Is there a way to determine if an instance of a org.apache.poi.hwpf.model.ListData
belongs to a numbered list or bulleted list?
I am using Apache Poi's org.apache.poi.hwpf.HWPFDocument
class to read the contents of a word document in order to generate HTML. I can identify the list items in the document by checking to see that the paragraph I am working with is an instance of org.apache.poi.hwpf.model.ListData
. I can not find a way to determine if ListData
belongs to a bullet开发者_如何学Pythoned list or a numbered list.
I think I have found the answer to my own question.
ListEntry aListEntry = (ListEntry) aParagraph;
ListData listData = listTables.getListData(aListEntry.getIlfo());
int numberFormat = listData.getLevel(listData.numLevels()).getNumberFormat();
The number format returns 23 for bullet points and 0 for numbered lists. I dare say that there are multiple format numbers that can be interpreted as either bullet points or numbered lists but at least I can now identify them!
I lately posted another way to determine the list type. Unfortunately this way only worked for a few tests.
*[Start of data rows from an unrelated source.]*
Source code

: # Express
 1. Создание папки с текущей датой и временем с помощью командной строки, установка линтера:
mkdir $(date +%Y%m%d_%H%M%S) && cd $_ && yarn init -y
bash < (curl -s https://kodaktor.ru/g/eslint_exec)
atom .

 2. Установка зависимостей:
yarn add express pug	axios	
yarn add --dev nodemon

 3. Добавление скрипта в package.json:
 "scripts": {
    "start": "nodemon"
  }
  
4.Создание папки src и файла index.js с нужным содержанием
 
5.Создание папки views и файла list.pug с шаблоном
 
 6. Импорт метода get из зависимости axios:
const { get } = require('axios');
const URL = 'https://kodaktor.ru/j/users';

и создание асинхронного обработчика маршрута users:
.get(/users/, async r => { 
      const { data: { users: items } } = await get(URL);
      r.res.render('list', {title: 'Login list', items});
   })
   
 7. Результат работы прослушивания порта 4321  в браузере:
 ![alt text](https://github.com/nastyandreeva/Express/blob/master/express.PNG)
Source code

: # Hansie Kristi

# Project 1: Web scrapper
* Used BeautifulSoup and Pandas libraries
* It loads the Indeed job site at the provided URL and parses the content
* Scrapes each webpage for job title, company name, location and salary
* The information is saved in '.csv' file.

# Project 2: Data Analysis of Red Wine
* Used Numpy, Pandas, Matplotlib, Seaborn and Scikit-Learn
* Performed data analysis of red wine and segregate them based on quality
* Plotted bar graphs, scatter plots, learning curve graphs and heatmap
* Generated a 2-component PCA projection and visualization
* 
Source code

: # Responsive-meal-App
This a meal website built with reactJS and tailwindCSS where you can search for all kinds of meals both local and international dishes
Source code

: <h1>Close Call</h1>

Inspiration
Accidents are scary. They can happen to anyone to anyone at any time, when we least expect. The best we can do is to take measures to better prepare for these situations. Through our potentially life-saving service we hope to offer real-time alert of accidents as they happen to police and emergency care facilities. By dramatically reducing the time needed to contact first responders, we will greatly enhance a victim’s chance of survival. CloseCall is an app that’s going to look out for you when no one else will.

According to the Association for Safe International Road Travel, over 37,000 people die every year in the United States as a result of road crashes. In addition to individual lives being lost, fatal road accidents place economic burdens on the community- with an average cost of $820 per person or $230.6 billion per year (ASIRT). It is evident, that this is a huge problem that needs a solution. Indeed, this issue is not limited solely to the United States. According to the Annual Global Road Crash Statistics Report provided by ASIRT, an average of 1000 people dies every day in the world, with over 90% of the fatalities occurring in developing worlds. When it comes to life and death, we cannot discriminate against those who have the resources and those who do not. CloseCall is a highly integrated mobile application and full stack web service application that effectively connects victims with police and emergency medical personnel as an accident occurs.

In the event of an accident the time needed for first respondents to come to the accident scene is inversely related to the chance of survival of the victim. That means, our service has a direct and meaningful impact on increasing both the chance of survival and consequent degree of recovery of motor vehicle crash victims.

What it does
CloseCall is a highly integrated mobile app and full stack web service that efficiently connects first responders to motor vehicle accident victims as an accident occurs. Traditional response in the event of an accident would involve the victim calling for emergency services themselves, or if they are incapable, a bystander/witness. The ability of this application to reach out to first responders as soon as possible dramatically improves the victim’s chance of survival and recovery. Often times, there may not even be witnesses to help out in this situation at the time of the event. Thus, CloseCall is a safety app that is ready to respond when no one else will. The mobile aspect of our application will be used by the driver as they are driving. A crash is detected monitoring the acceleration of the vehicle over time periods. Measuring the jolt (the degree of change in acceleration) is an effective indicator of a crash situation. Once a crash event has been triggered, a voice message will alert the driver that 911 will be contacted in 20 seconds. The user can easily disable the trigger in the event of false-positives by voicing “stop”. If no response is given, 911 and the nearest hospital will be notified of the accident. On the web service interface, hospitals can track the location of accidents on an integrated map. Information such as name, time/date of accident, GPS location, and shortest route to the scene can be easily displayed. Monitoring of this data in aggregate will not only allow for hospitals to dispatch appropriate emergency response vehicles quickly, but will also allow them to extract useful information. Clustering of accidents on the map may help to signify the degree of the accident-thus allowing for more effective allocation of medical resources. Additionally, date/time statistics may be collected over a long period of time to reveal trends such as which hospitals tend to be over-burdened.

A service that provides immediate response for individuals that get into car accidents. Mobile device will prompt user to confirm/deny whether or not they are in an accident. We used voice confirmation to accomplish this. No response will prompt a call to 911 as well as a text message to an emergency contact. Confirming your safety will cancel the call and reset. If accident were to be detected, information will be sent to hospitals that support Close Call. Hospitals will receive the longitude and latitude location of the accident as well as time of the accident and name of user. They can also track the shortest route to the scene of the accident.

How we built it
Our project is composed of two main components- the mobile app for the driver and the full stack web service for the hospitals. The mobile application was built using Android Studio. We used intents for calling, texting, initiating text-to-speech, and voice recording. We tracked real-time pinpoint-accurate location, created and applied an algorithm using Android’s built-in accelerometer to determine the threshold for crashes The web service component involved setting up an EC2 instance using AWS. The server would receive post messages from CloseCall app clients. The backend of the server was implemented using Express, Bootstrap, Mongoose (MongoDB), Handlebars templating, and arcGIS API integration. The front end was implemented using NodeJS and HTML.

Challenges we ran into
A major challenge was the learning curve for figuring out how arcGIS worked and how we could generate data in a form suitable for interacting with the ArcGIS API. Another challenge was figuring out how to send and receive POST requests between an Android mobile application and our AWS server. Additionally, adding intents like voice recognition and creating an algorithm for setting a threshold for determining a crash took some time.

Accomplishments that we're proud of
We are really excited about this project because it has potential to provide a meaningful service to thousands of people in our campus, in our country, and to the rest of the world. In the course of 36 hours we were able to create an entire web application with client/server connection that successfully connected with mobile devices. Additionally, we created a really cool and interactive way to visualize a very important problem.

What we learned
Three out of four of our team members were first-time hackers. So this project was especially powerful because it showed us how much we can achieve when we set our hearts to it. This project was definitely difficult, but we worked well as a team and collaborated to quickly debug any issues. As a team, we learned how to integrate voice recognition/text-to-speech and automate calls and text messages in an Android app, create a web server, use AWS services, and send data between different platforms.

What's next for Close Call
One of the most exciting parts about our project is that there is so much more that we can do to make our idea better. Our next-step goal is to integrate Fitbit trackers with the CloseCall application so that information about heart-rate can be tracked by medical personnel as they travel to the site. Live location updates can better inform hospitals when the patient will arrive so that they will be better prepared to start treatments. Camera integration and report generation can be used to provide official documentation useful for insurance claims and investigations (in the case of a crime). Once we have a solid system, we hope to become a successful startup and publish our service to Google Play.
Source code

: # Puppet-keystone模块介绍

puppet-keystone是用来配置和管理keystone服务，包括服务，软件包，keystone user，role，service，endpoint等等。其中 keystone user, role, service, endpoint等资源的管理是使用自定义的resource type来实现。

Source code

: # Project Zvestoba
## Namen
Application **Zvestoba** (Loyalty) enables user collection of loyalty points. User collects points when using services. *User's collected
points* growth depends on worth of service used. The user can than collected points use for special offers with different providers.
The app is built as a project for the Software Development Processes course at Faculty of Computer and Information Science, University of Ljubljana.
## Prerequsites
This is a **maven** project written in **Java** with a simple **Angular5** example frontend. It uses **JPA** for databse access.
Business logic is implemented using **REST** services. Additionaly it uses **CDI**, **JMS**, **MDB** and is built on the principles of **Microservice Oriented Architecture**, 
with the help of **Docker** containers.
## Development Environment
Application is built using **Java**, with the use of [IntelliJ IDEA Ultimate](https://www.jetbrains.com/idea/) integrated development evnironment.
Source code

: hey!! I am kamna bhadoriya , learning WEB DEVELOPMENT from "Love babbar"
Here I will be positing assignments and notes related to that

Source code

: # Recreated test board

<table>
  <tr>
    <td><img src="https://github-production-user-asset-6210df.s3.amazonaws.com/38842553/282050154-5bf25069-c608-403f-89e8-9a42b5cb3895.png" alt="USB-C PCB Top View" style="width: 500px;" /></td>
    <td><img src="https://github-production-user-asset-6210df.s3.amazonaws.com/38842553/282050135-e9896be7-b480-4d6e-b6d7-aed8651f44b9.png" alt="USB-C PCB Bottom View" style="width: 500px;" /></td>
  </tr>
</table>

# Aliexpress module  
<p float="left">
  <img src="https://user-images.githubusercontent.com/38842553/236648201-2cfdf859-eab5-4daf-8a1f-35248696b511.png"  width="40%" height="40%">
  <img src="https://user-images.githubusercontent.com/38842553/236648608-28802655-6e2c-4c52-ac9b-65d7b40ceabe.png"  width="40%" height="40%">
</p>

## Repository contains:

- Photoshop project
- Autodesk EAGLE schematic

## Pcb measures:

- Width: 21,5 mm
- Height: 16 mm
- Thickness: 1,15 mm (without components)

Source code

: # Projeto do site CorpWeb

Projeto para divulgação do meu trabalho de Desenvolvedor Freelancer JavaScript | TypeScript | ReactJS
I now can confirm leighgorys way to determine the list type.
public class ListTest {
public static void main(String[] args) {
String filename = "/some/path/to/ListTest.doc";
try {
POIFSFileSystem fs = new POIFSFileSystem(new FileInputStream(filename));
HWPFDocument doc = new HWPFDocument(fs);
//Get a table of all the lists in this document
ListTables listtables = doc.getListTables();
Paragraph para;
Range range = doc.getRange();
for(int x=0; x<range.numParagraphs(); x++) {
para = range.getParagraph(x);
//When non-zero, (1-based) index into the pllfo
//identifying the list to which the paragraph belongs
if( para.getIlfo()!=0 ) {
//Get the list this paragraph belongs to
ListData listdata = listtables.getListData(para.getIlfo());
//Now get all the levels for this list
ListLevel[] listlevel = listdata.getLevels();
//Find the list level info for our paragraph
ListLevel level = listlevel[para.getIlvl()];
System.out.print("Text: \"" + para.text() + "\"");
//list level for this paragraph
System.out.print("\tListLevel: " + para.getIlvl());
//Additional text associated with list symbols
System.out.print("\tgetNumberText: \"" + level.getNumberText() + "\"" );
//Format value for the style of list symbols
System.out.println("\tgetNumberFormat: " + level.getNumberFormat() );
} else {
System.out.println();
}
}
} catch(Exception e) {
e.printStackTrace();
}
}
}
nfc value Numbering scheme
15 Single Byte character
16 Kanji numbering 3 (dbnum3).
17 Kanji numbering 4 (dbnum4).
18 Circle numbering (circlenum).
19 Double-byte Arabic numbering
20 46 phonetic double-byte Katakana characters (aiueodbchar).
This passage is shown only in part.